## Your objective:
The required result is a copy of each line below in which "infty" appears.

(Document images with source code)
—————

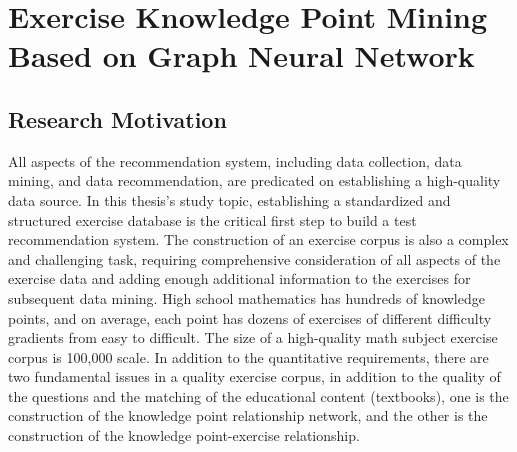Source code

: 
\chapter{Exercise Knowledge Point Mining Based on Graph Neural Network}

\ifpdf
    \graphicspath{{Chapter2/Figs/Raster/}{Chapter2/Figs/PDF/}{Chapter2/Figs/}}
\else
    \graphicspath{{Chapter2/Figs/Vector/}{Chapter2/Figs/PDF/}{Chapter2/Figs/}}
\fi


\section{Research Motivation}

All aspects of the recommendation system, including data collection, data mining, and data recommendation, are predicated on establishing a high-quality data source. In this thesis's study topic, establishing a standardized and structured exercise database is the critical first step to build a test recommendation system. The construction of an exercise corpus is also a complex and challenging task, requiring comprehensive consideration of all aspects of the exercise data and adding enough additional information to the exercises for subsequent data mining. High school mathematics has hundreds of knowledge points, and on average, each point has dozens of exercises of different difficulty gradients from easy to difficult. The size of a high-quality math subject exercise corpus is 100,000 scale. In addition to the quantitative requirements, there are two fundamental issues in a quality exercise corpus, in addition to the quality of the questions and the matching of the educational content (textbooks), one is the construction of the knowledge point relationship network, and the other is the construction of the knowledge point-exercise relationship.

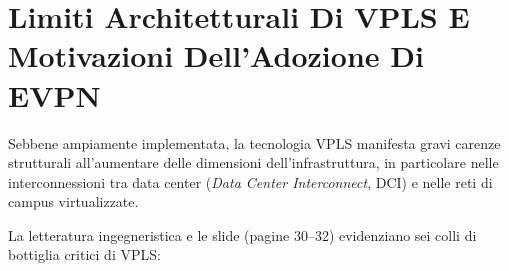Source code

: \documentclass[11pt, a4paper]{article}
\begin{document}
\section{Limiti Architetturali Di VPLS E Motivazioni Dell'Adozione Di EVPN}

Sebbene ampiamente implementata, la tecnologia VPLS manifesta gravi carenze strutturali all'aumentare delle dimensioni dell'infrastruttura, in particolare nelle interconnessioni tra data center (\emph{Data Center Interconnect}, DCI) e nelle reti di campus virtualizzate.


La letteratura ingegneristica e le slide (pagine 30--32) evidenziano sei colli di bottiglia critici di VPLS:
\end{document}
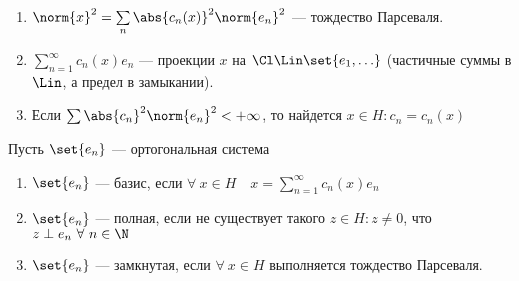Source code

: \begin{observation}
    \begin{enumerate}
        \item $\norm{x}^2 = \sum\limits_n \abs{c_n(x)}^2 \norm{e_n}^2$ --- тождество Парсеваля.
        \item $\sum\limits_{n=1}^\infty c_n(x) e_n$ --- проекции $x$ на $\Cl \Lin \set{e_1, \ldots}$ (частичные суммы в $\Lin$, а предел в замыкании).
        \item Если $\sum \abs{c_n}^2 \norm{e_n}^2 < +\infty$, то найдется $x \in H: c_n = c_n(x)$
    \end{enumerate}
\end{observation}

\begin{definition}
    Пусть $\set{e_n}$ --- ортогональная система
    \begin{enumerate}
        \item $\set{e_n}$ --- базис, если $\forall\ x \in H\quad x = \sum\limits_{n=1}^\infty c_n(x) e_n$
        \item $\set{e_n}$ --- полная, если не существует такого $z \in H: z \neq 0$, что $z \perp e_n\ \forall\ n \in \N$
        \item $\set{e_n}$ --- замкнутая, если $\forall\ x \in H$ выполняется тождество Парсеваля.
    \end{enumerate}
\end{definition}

—————

## Finished exercise:
        \item $\sum\limits_{n=1}^\infty c_n(x) e_n$ --- проекции $x$ на $\Cl \Lin \set{e_1, \ldots}$ (частичные суммы в $\Lin$, а предел в замыкании).
        \item Если $\sum \abs{c_n}^2 \norm{e_n}^2 < +\infty$, то найдется $x \in H: c_n = c_n(x)$
        \item $\set{e_n}$ --- базис, если $\forall\ x \in H\quad x = \sum\limits_{n=1}^\infty c_n(x) e_n$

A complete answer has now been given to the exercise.